TASK BRIEF:
Copy all lines below containing "HEDMAN".

THE INPUT:
----------------------------------------
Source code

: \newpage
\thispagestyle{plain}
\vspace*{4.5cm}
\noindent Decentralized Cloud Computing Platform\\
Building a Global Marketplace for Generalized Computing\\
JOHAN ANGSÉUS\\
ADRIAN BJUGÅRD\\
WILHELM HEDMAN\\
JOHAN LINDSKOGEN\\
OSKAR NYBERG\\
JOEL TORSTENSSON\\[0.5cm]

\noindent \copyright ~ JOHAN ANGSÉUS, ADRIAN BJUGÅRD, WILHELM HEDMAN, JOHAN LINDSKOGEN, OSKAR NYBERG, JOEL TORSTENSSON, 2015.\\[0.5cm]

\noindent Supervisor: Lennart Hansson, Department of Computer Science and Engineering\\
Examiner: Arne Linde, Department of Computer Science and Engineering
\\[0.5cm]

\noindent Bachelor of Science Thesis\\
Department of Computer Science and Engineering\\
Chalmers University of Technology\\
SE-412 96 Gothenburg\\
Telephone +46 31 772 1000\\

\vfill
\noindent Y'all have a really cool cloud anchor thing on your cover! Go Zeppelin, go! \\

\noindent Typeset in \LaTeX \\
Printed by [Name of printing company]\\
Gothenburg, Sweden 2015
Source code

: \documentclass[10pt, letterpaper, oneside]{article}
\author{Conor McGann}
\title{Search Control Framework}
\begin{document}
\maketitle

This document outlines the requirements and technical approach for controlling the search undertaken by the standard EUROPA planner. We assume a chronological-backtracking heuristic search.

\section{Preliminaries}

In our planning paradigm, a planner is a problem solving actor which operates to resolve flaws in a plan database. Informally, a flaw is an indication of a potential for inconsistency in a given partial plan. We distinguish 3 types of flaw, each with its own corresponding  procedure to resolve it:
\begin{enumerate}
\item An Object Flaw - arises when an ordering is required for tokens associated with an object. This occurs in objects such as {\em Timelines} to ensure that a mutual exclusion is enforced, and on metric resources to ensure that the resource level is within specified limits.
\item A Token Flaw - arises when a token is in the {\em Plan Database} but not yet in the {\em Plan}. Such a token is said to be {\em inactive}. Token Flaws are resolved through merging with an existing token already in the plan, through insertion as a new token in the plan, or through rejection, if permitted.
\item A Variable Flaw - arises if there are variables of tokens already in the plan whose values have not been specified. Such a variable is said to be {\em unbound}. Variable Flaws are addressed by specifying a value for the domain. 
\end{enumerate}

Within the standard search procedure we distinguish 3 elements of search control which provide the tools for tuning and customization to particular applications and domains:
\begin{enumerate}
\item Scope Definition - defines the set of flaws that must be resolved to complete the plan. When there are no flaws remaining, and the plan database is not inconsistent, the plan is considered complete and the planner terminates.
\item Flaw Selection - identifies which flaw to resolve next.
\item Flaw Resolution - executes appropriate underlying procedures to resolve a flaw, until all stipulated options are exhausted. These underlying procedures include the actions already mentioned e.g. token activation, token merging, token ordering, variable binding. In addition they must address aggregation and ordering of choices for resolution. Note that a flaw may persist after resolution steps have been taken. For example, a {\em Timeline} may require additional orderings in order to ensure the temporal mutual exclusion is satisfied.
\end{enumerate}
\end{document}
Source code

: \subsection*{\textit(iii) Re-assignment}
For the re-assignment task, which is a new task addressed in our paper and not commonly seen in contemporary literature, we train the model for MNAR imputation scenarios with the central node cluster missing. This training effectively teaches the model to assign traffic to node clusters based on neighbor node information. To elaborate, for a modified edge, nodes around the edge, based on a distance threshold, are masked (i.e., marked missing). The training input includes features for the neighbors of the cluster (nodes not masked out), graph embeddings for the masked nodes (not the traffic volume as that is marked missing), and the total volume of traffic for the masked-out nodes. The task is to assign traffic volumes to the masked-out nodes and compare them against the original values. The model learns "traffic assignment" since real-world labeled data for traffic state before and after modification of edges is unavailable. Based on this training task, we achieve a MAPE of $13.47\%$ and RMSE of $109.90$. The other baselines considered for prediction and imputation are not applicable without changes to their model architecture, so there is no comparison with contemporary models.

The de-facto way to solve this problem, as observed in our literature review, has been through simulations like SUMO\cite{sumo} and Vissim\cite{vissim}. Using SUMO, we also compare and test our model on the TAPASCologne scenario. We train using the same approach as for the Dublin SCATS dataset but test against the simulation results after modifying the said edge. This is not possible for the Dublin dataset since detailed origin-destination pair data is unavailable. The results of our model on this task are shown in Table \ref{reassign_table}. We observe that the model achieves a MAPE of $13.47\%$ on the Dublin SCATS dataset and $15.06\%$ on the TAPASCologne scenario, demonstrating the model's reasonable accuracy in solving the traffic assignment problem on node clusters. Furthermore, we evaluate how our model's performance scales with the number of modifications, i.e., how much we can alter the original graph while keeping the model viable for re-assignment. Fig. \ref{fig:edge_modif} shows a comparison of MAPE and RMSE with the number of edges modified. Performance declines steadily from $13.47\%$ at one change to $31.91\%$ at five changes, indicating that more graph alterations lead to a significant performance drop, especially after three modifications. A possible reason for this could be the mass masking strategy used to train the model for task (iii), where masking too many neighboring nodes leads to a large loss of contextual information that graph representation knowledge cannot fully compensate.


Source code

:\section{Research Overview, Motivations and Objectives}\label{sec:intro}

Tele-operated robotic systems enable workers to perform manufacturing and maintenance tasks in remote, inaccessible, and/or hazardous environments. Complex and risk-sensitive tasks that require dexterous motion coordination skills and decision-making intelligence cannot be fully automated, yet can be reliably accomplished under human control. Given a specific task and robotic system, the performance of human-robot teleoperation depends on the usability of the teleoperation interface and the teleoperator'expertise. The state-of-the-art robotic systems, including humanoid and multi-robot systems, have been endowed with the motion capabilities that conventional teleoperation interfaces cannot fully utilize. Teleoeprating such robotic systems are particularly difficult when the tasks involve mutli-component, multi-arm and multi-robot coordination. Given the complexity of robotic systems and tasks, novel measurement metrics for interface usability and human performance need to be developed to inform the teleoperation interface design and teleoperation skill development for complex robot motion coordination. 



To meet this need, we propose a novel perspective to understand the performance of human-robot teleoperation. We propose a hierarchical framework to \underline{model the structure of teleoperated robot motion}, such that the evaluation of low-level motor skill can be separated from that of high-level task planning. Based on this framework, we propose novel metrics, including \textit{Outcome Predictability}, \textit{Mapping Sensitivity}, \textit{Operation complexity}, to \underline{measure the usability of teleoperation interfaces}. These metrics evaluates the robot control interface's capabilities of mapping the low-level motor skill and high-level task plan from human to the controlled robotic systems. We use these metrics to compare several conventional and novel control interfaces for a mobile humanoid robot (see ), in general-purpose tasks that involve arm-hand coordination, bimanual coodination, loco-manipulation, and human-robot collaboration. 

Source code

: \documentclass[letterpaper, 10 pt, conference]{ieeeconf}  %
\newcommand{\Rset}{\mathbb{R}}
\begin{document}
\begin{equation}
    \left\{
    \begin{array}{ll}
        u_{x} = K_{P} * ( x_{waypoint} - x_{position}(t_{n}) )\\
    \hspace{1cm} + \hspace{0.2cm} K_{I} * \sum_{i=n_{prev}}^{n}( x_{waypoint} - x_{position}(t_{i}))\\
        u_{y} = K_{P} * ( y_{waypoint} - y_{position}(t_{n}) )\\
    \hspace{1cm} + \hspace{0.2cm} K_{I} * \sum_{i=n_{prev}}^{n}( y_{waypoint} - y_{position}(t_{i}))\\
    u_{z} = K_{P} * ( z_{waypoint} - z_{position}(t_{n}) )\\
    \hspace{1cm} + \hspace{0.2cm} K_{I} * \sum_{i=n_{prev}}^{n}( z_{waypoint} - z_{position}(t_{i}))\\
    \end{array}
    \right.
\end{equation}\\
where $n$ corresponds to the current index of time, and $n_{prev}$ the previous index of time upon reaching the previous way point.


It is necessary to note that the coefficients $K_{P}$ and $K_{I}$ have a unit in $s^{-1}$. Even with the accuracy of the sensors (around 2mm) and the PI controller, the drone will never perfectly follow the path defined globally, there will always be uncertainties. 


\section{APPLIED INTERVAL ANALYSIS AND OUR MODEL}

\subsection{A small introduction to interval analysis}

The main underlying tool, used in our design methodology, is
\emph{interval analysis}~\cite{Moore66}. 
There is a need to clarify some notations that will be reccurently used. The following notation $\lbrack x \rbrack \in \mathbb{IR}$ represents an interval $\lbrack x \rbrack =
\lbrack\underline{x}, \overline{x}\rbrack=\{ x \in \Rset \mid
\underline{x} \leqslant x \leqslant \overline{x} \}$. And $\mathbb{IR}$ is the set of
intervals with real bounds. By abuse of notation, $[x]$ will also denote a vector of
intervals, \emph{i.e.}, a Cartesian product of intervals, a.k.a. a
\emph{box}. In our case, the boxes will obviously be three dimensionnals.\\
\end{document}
----------------------------------------
ANSWER BOX:
WILHELM HEDMAN\\
\noindent \copyright ~ JOHAN ANGSÉUS, ADRIAN BJUGÅRD, WILHELM HEDMAN, JOHAN LINDSKOGEN, OSKAR NYBERG, JOEL TORSTENSSON, 2015.\\[0.5cm]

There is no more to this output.